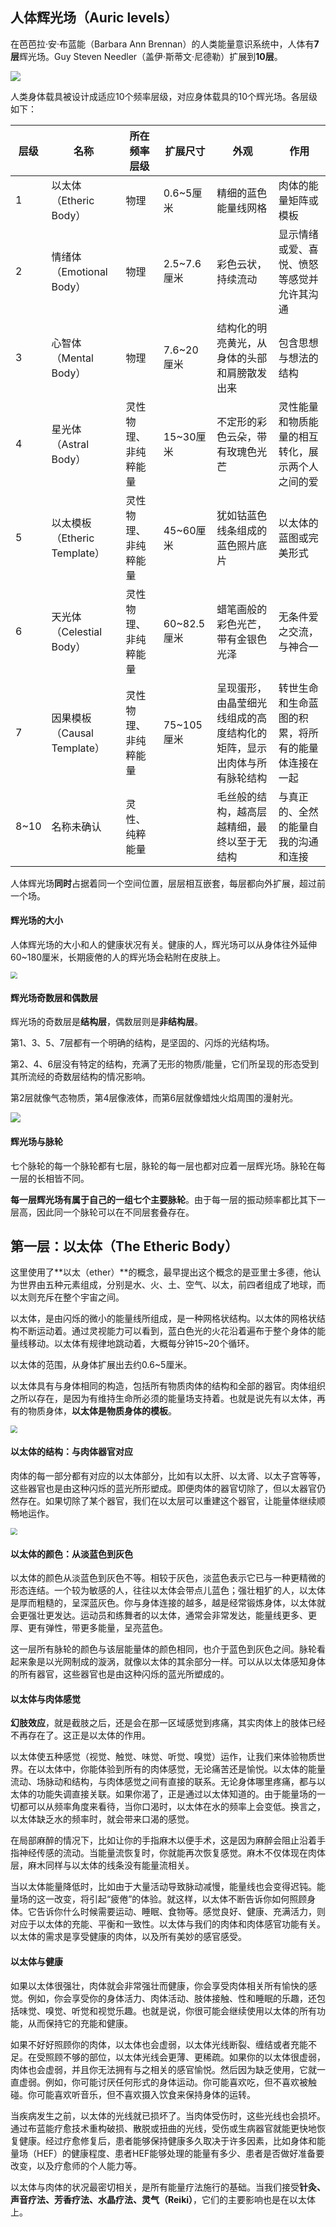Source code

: ## 人体辉光场（Auric levels）

在芭芭拉·安·布蓝能（Barbara Ann Brennan）的人类能量意识系统中，人体有**7层**辉光场。Guy Steven Needler（盖伊·斯蒂文·尼德勒）扩展到**10层**。

![](img/s4-5-001.jpeg)

人类身体载具被设计成适应10个频率层级，对应身体载具的10个辉光场。各层级如下：

层级|名称|所在频率层级|扩展尺寸|外观|作用
---|---|---|---|---|---
1|以太体（Etheric Body）|物理|0.6~5厘米|精细的蓝色能量线网格|肉体的能量矩阵或模板
2|情绪体（Emotional Body）|物理|2.5~7.6厘米|彩色云状，持续流动|显示情绪或爱、喜悦、愤怒等感觉并允许其沟通
3|心智体（Mental Body）|物理|7.6~20厘米|结构化的明亮黄光，从身体的头部和肩膀散发出来|包含思想与想法的结构
4|星光体（Astral Body）|灵性物理、非纯粹能量|15~30厘米|不定形的彩色云朵，带有玫瑰色光芒|灵性能量和物质能量的相互转化，展示两个人之间的爱
5|以太模板（Etheric Template）|灵性物理、非纯粹能量|45~60厘米|犹如钴蓝色线条组成的蓝色照片底片|以太体的蓝图或完美形式
6|天光体（Celestial Body）|灵性物理、非纯粹能量|60~82.5厘米|蜡笔画般的彩色光芒，带有金银色光泽|无条件爱之交流，与神合一
7|因果模板（Causal Template）|灵性物理、非纯粹能量|75~105厘米|呈现蛋形，由晶莹细光线组成的高度结构化的矩阵，显示出肉体与所有脉轮结构|转世生命和生命蓝图的积累，将所有的能量体连接在一起
8~10|名称未确认|灵性、纯粹能量||毛丝般的结构，越高层越精细，最终以至于无结构|与真正的、全然的能量自我的沟通和连接

人体辉光场**同时**占据着同一个空间位置，层层相互嵌套，每层都向外扩展，超过前一个场。


#### 辉光场的大小

人体辉光场的大小和人的健康状况有关。健康的人，辉光场可以从身体往外延伸60~180厘米，长期疲倦的人的辉光场会粘附在皮肤上。

<img src="img/s4-5-002.jpeg"  style="zoom: 70%;" />


#### 辉光场奇数层和偶数层

辉光场的奇数层是**结构层**，偶数层则是**非结构层**。

第1、3、5、7层都有一个明确的结构，是坚固的、闪烁的光结构场。

第2、4、6层没有特定的结构，充满了无形的物质/能量，它们所呈现的形态受到其所流经的奇数层结构的情况影响。

第2层就像气态物质，第4层像液体，而第6层就像蜡烛火焰周围的漫射光。

![](img/s4-5-003.jpeg)


#### 辉光场与脉轮

七个脉轮的每一个脉轮都有七层，脉轮的每一层也都对应着一层辉光场。脉轮在每一层的长相皆不同。

**每一层辉光场有属于自己的一组七个主要脉轮**。由于每一层的振动频率都比其下一层高，因此同一个脉轮可以在不同层套叠存在。



## 第一层：以太体（The Etheric Body）

这里使用了**以太（ether）**的概念，最早提出这个概念的是亚里士多德，他认为世界由五种元素组成，分别是水、火、土、空气、以太，前四者组成了地球，而以太则充斥在整个宇宙之间。

以太体，是由闪烁的微小的能量线所组成，是一种网格状结构。以太体的网格状结构不断运动着。通过灵视能力可以看到，蓝白色光的火花沿着遍布于整个身体的能量线移动。以太体有规律地跳动着，大概每分钟15~20个循环。

以太体的范围，从身体扩展出去约0.6~5厘米。

以太体具有与身体相同的构造，包括所有物质肉体的结构和全部的器官。肉体组织之所以存在，是因为有维持生命所必须的能量场支持着。也就是说先有以太体，再有的物质身体，**以太体是物质身体的模板**。

<img src="img/s4-5-004.jpeg"  style="zoom: 70%;" />

#### 以太体的结构：与肉体器官对应

肉体的每一部分都有对应的以太体部分，比如有以太肝、以太肾、以太子宫等等，这些器官也是由这种闪烁的蓝光所形塑成。即便肉体的器官切除了，但以太器官仍然存在。如果切除了某个器官，我们在以太层可以重建这个器官，让能量体继续顺畅地运作。

<img src="img/s4-5-005.jpeg"  style="zoom: 70%;" />

#### 以太体的颜色：从淡蓝色到灰色

以太体的颜色从淡蓝色到灰色不等。相较于灰色，淡蓝色表示它已与一种更精微的形态连结。一个较为敏感的人，往往以太体会带点儿蓝色；强壮粗犷的人，以太体是厚而粗糙的，呈深蓝灰色。你与身体连接的越多，越是经常锻炼身体，以太体就会更强壮更发达。运动员和练舞者的以太体，通常会非常发达，能量线更多、更厚、更有弹性，带更多能量，呈亮蓝色。

这一层所有脉轮的颜色与该层能量体的颜色相同，也介于蓝色到灰色之间。脉轮看起来象是以光网制成的漩涡，就像以太体的其余部分一样。可以从以太体感知身体的所有器官，这些器官也是由这种闪烁的蓝光所塑成的。

#### 以太体与肉体感觉

**幻肢效应**，就是截肢之后，还是会在那一区域感觉到疼痛，其实肉体上的肢体已经不再存在了。这正是以太体的作用。

以太体使五种感觉（视觉、触觉、味觉、听觉、嗅觉）运作，让我们来体验物质世界。在以太体中，你能体验到所有的肉体感觉，无论痛苦还是愉悦。以太体的能量流动、场脉动和结构，与肉体感觉之间有直接的联系。无论身体哪里疼痛，都与以太体的功能失调直接关联。如果你渴了，正是通过以太体知道的。由于能量场的一切都可以从频率角度来看待，当你口渴时，以太体在水的频率上会变低。换言之，以太体缺乏水的频率时，就会带来口渴的感觉。

在局部麻醉的情况下，比如让你的手指麻木以便手术，这是因为麻醉会阻止沿着手指神经传感的流动。当能量流恢复时，你就能再次恢复感觉。麻木不仅体现在肉体层，麻木同样与以太体的线条没有能量流相关。

当以太体能量降低时，比如由于大量活动导致脉动减慢，能量线也会变得迟钝。能量场的这一改变，将引起“疲倦”的体验。就这样，以太体不断告诉你如何照顾身体。它告诉你什么时候需要运动、睡眠、食物等。感觉良好、健康、充满活力，则对应于以太体的充能、平衡和一致性。以太体与我们的肉体和肉体感官功能有关。以太体的需求是享受健康的肉体，以及所有美妙的感官感受。

#### 以太体与健康

如果以太体很强壮，肉体就会非常强壮而健康，你会享受肉体相关所有愉快的感觉。例如，你会享受你的身体活力、肉体活动、肢体接触、性和睡眠的乐趣，还包括味觉、嗅觉、听觉和视觉乐趣。也就是说，你很可能会继续使用以太体的所有功能，从而保持它的充能和健康。

如果不好好照顾你的肉体，以太体也会虚弱，以太体光线断裂、缠结或者充能不足。在受照顾不够的部位，以太体光线会更薄、更稀疏。如果你的以太体很虚弱，肉体也会虚弱，并且你无法拥有与之相关的感官愉悦。然后因为缺乏使用，它就一直虚弱。例如，你可能讨厌任何形式的身体运动。你可能喜欢吃，但不喜欢被触碰。你可能喜欢听音乐，但不喜欢摄入饮食来保持身体的运转。

当疾病发生之前，以太体的光线就已损坏了。当肉体受伤时，这些光线也会损坏。通过布蓝能疗愈技术重构破损、散脱或扭曲的光线，受伤或生病器官就能更快地恢复健康。经过疗愈修复后，患者能够保持健康多久取决于许多因素，比如身体和能量场（HEF）的健康程度、患者HEF能够处理的能量有多少、患者是否做好准备要改变，以及疗愈师的个人能力等。

以太体与肉体的状况最密切相关，是所有能量疗法施行的基础。当我们接受**针灸、声音疗法、芳香疗法、水晶疗法、灵气（Reiki）**，它们的主要影响也是在以太体上。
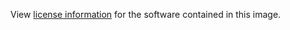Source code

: View [license information](https://github.com/ExpressGateway/express-gateway/blob/master/LICENSE) for the software contained in this image.
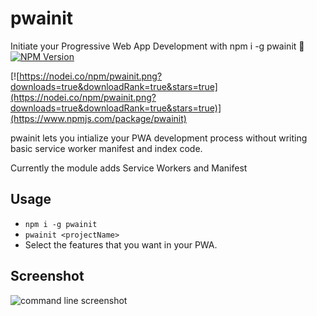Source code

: # pwainit
Initiate your Progressive Web App Development with npm i -g pwainit 🎉
[![NPM Version](https://badge.fury.io/js/pwainit.svg?style=flat)](https://npmjs.org/package/pwainit)

[![https://nodei.co/npm/pwainit.png?downloads=true&downloadRank=true&stars=true](https://nodei.co/npm/pwainit.png?downloads=true&downloadRank=true&stars=true)](https://www.npmjs.com/package/pwainit)

pwainit lets you intialize your PWA development process without writing basic service worker manifest and index code.

Currently the module adds Service Workers and Manifest

## Usage
- `npm i -g pwainit`
- `pwainit <projectName>`  
- Select the features that you want in your PWA. 


## Screenshot
![command line screenshot](https://res.cloudinary.com/saurabhdaware/image/upload/v1557761681/npm/pwainit/pwainit.png)

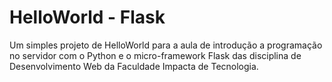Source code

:# HelloWorld - Flask

Um simples projeto de HelloWorld para a aula de introdução a programação no servidor com o Python e o micro-framework Flask das disciplina de Desenvolvimento Web da Faculdade Impacta de Tecnologia.

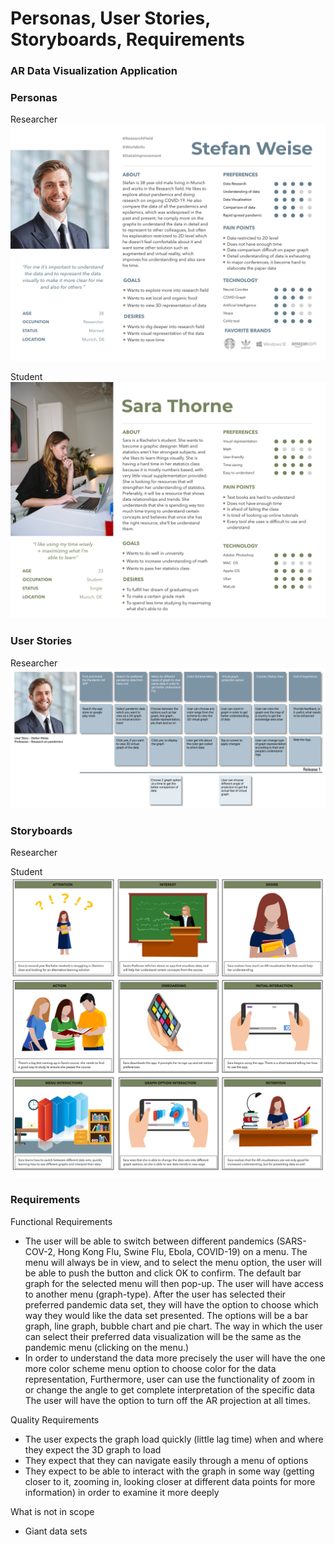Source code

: # Personas, User Stories, Storyboards, Requirements

### AR Data Visualization Application

### Personas
Researcher
![milly_research_profession](https://github.com/mes3198/vr-project/blob/main/img/Stefan_Weise.png)

Student
![megan_student_persona](https://github.com/mes3198/vr-project/blob/main/img/persona-sara-student.jpg)

### User Stories
Researcher
![milly_user_story_researcher](https://github.com/mes3198/vr-project/blob/main/img/Stefan_weise_User_Story.png)

### Storyboards
Researcher

Student
![megan_storyboard](https://github.com/mes3198/vr-project/blob/main/img/user_persona_new_interactions.jpg)

### Requirements
Functional Requirements
* The user will be able to switch between different pandemics (SARS-COV-2, Hong Kong Flu, Swine Flu, Ebola, COVID-19) on a menu. The menu will always be in view, and to select the menu option, the user will be able to push the button and click OK to confirm. The default bar graph for the selected menu will then pop-up.
The user will have access to another menu (graph-type). After the user has selected their preferred pandemic data set, they will have the option to choose which way they would like the data set presented. The options will be a bar graph, line graph, bubble chart and pie chart. The way in which the user can select their preferred data visualization will be the same as the pandemic menu (clicking on the menu.)
* In order to understand the data more precisely the user will have the one more color scheme menu option to choose color for the data representation, Furthermore, user can use the functionality of zoom in or change the angle to get complete interpretation of the specific data
The user will have the option to turn off the AR projection at all times.

Quality Requirements
* The user expects the graph load quickly (little lag time) when and where they expect the 3D graph to load
* They expect that they can navigate easily through a menu of options
* They expect to be able to interact with the graph in some way (getting closer to it, zooming in, looking closer at different data points for more information) in order to examine it more deeply

What is not in scope
* Giant data sets

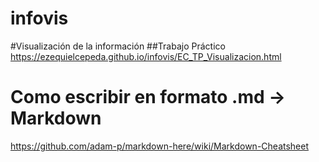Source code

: # infovis

#Visualización de la información
##Trabajo Práctico
https://ezequielcepeda.github.io/infovis/EC_TP_Visualizacion.html

# Como escribir en formato .md -> Markdown
https://github.com/adam-p/markdown-here/wiki/Markdown-Cheatsheet
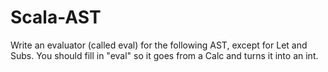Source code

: # Scala-AST
Write an evaluator (called eval) for the following AST, except for Let and Subs. You should fill in "eval" so it goes
from a Calc and turns it into an int.
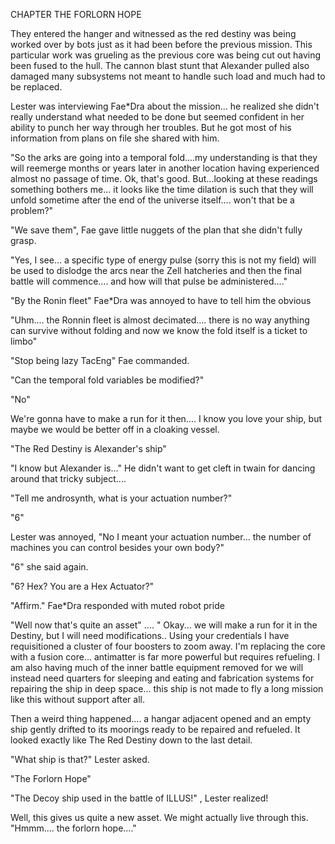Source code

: 

CHAPTER THE FORLORN HOPE

They entered the hanger and witnessed as the red destiny was being worked over by bots just as it had been before the previous mission. This particular work was grueling as the previous core was being cut out having been fused to the hull. The cannon blast stunt that Alexander pulled also damaged many subsystems not meant to handle such load and much had to be replaced.

Lester was interviewing Fae\*Dra about the mission... he realized she didn't really understand what needed to be done but seemed confident in her ability to punch her way through her troubles. But he got most of his information from plans on file she shared with him.

"So the arks are going into a temporal fold....my understanding is that they will reemerge months or years later in another location having experienced almost no passage of time. Ok, that's good. But...looking at these readings something bothers me... it looks like the time dilation is such that they will unfold sometime after the end of the universe itself.... won't that be a problem?"

"We save them", Fae gave little nuggets of the plan that she didn't fully grasp.

"Yes, I see... a specific type of energy pulse (sorry this is not my field) will be used to dislodge the arcs near the Zell hatcheries and then the final battle will commence.... and how will that pulse be administered...."

"By the Ronin fleet" Fae\*Dra was annoyed to have to tell him the obvious

"Uhm.... the Ronnin fleet is almost decimated.... there is no way anything can survive without folding and now we know the fold itself is a ticket to limbo"

"Stop being lazy TacEng" Fae commanded.

"Can the temporal fold variables be modified?"

"No"

We're gonna have to make a run for it then.... I know you love your ship, but maybe we would be better off in a cloaking vessel.

"The Red Destiny is Alexander's ship"

"I know but Alexander is..." He didn't want to get cleft in twain for dancing around that tricky subject....

"Tell me androsynth, what is your actuation number?"

"6"

Lester was annoyed, "No I meant your actuation number... the number of machines you can control besides your own body?"

"6" she said again.

"6? Hex? You are a Hex Actuator?"

"Affirm." Fae\*Dra responded with muted robot pride

"Well now that's quite an asset" .... " Okay... we will make a run for it in the Destiny, but I will need modifications.. Using your credentials I have requisitioned a cluster of four boosters to zoom away. I'm replacing the core with a fusion core... antimatter is far more powerful but requires refueling. I am also having much of the inner battle equipment removed for we will instead need quarters for sleeping and eating and fabrication systems for repairing the ship in deep space... this ship is not made to fly a long mission like this without support after all.

Then a weird thing happened.... a hangar adjacent opened and an empty ship gently drifted to its moorings ready to be repaired and refueled. It looked exactly like The Red Destiny down to the last detail.

"What ship is that?" Lester asked.

"The Forlorn Hope"

"The Decoy ship used in the battle of ILLUS\!" , Lester realized\!

Well, this gives us quite a new asset. We might actually live through this. "Hmmm.... the forlorn hope...."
▬▬▬▬▬▬
## TASK TO COMPLETE:
The reply should consist only of the lines from the top of the material above through the line with "#### 以太体的颜色：从淡蓝色到灰色", printed exactly, pictures omitted.

## YOUR SOLUTION:
Source code

: ## 人体辉光场（Auric levels）

在芭芭拉·安·布蓝能（Barbara Ann Brennan）的人类能量意识系统中，人体有**7层**辉光场。Guy Steven Needler（盖伊·斯蒂文·尼德勒）扩展到**10层**。

![](img/s4-5-001.jpeg)

人类身体载具被设计成适应10个频率层级，对应身体载具的10个辉光场。各层级如下：

层级|名称|所在频率层级|扩展尺寸|外观|作用
---|---|---|---|---|---
1|以太体（Etheric Body）|物理|0.6~5厘米|精细的蓝色能量线网格|肉体的能量矩阵或模板
2|情绪体（Emotional Body）|物理|2.5~7.6厘米|彩色云状，持续流动|显示情绪或爱、喜悦、愤怒等感觉并允许其沟通
3|心智体（Mental Body）|物理|7.6~20厘米|结构化的明亮黄光，从身体的头部和肩膀散发出来|包含思想与想法的结构
4|星光体（Astral Body）|灵性物理、非纯粹能量|15~30厘米|不定形的彩色云朵，带有玫瑰色光芒|灵性能量和物质能量的相互转化，展示两个人之间的爱
5|以太模板（Etheric Template）|灵性物理、非纯粹能量|45~60厘米|犹如钴蓝色线条组成的蓝色照片底片|以太体的蓝图或完美形式
6|天光体（Celestial Body）|灵性物理、非纯粹能量|60~82.5厘米|蜡笔画般的彩色光芒，带有金银色光泽|无条件爱之交流，与神合一
7|因果模板（Causal Template）|灵性物理、非纯粹能量|75~105厘米|呈现蛋形，由晶莹细光线组成的高度结构化的矩阵，显示出肉体与所有脉轮结构|转世生命和生命蓝图的积累，将所有的能量体连接在一起
8~10|名称未确认|灵性、纯粹能量||毛丝般的结构，越高层越精细，最终以至于无结构|与真正的、全然的能量自我的沟通和连接

人体辉光场**同时**占据着同一个空间位置，层层相互嵌套，每层都向外扩展，超过前一个场。


#### 辉光场的大小

人体辉光场的大小和人的健康状况有关。健康的人，辉光场可以从身体往外延伸60~180厘米，长期疲倦的人的辉光场会粘附在皮肤上。

<img src="img/s4-5-002.jpeg"  style="zoom: 70%;" />


#### 辉光场奇数层和偶数层

辉光场的奇数层是**结构层**，偶数层则是**非结构层**。

第1、3、5、7层都有一个明确的结构，是坚固的、闪烁的光结构场。

第2、4、6层没有特定的结构，充满了无形的物质/能量，它们所呈现的形态受到其所流经的奇数层结构的情况影响。

第2层就像气态物质，第4层像液体，而第6层就像蜡烛火焰周围的漫射光。

![](img/s4-5-003.jpeg)


#### 辉光场与脉轮

七个脉轮的每一个脉轮都有七层，脉轮的每一层也都对应着一层辉光场。脉轮在每一层的长相皆不同。

**每一层辉光场有属于自己的一组七个主要脉轮**。由于每一层的振动频率都比其下一层高，因此同一个脉轮可以在不同层套叠存在。



## 第一层：以太体（The Etheric Body）

这里使用了**以太（ether）**的概念，最早提出这个概念的是亚里士多德，他认为世界由五种元素组成，分别是水、火、土、空气、以太，前四者组成了地球，而以太则充斥在整个宇宙之间。

以太体，是由闪烁的微小的能量线所组成，是一种网格状结构。以太体的网格状结构不断运动着。通过灵视能力可以看到，蓝白色光的火花沿着遍布于整个身体的能量线移动。以太体有规律地跳动着，大概每分钟15~20个循环。

以太体的范围，从身体扩展出去约0.6~5厘米。

以太体具有与身体相同的构造，包括所有物质肉体的结构和全部的器官。肉体组织之所以存在，是因为有维持生命所必须的能量场支持着。也就是说先有以太体，再有的物质身体，**以太体是物质身体的模板**。

<img src="img/s4-5-004.jpeg"  style="zoom: 70%;" />

#### 以太体的结构：与肉体器官对应

肉体的每一部分都有对应的以太体部分，比如有以太肝、以太肾、以太子宫等等，这些器官也是由这种闪烁的蓝光所形塑成。即便肉体的器官切除了，但以太器官仍然存在。如果切除了某个器官，我们在以太层可以重建这个器官，让能量体继续顺畅地运作。

<img src="img/s4-5-005.jpeg"  style="zoom: 70%;" />

#### 以太体的颜色：从淡蓝色到灰色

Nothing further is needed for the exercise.